▸ What the task asks: Below are lines of data, and only some are wanted. Please repeat exactly those from the line that has "From here, save" through the line that has "I've downloaded version 3.9.6.".

[Data for this task Boundary: Start]

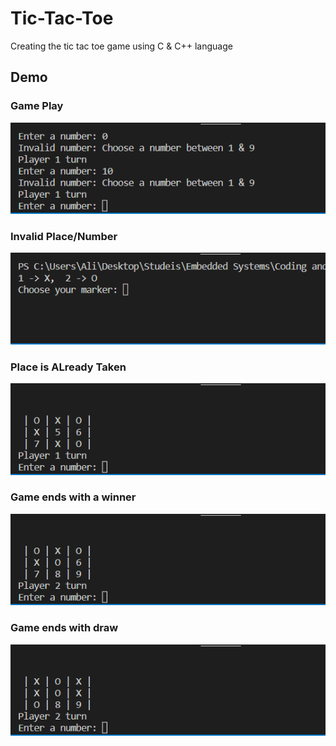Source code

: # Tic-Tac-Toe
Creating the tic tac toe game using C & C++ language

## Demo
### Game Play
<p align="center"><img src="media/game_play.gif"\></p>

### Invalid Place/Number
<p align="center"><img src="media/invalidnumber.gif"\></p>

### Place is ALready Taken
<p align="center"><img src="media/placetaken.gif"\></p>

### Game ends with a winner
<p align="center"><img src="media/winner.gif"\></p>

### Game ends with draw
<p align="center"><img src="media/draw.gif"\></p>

[Data for this task Boundary: End]
[Data for this task Boundary: Start]

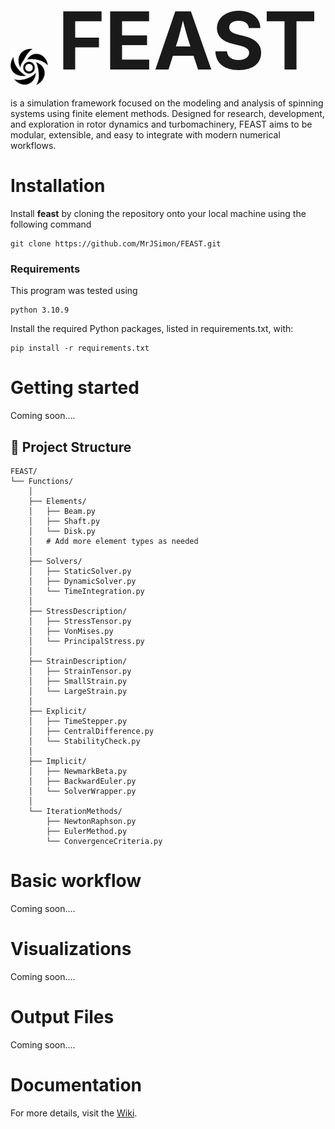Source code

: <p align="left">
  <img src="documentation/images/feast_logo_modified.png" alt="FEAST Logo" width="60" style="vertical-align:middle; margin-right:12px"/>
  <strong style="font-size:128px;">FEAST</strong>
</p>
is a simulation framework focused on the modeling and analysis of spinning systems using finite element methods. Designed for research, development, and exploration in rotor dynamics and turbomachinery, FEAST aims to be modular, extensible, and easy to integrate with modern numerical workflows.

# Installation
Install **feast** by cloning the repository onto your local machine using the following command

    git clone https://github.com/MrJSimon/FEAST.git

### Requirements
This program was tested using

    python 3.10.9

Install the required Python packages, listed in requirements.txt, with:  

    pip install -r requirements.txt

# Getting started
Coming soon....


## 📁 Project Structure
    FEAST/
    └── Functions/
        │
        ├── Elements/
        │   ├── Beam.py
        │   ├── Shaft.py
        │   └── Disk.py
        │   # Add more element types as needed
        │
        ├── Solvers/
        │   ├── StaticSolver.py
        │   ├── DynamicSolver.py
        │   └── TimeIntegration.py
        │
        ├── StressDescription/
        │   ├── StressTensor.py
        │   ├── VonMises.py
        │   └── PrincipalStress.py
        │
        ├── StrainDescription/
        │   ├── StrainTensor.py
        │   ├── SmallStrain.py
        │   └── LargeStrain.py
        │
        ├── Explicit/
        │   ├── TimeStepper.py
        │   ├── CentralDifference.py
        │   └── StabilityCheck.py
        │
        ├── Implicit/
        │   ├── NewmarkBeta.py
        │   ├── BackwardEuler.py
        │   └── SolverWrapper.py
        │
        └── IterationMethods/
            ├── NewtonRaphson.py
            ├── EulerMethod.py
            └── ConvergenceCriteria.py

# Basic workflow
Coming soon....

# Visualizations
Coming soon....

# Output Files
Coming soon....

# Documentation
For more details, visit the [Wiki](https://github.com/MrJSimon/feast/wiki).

[Data for this task Boundary: End]
[Data for this task Boundary: Start]

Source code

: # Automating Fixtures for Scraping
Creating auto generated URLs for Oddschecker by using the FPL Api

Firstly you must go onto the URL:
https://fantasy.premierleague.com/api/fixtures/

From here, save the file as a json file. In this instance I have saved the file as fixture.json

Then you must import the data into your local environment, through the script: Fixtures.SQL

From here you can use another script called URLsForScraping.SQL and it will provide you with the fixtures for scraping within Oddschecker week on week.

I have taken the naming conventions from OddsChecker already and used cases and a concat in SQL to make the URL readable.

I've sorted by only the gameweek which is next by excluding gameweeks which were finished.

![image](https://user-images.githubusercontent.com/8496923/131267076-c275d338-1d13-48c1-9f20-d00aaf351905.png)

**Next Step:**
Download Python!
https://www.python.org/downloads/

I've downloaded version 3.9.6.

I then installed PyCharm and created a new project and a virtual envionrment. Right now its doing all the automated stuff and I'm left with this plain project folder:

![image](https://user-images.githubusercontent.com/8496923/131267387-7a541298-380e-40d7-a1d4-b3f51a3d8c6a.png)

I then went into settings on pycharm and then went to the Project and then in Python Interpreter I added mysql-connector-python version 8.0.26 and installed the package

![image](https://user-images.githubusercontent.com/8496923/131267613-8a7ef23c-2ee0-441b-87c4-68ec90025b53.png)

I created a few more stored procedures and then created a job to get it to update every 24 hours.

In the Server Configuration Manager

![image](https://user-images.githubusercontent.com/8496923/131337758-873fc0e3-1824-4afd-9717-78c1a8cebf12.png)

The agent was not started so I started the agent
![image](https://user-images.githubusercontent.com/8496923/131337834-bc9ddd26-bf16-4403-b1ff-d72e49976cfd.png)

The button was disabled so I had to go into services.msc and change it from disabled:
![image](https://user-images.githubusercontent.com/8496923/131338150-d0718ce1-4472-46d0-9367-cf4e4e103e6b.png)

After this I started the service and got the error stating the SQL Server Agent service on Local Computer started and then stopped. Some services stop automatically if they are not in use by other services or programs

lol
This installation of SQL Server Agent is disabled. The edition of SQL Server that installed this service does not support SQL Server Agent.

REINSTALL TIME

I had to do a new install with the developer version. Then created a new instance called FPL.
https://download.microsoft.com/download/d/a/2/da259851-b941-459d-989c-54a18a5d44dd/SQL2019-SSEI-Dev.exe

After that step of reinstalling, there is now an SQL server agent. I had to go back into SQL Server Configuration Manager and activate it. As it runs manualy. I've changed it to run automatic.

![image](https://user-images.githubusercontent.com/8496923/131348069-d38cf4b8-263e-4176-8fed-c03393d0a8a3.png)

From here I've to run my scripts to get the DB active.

[Data for this task Boundary: End]

▸ Solution to the problem:
From here, save the file as a json file. In this instance I have saved the file as fixture.json

Then you must import the data into your local environment, through the script: Fixtures.SQL

From here you can use another script called URLsForScraping.SQL and it will provide you with the fixtures for scraping within Oddschecker week on week.

I have taken the naming conventions from OddsChecker already and used cases and a concat in SQL to make the URL readable.

I've sorted by only the gameweek which is next by excluding gameweeks which were finished.

![image](https://user-images.githubusercontent.com/8496923/131267076-c275d338-1d13-48c1-9f20-d00aaf351905.png)

**Next Step:**
Download Python!
https://www.python.org/downloads/

I've downloaded version 3.9.6.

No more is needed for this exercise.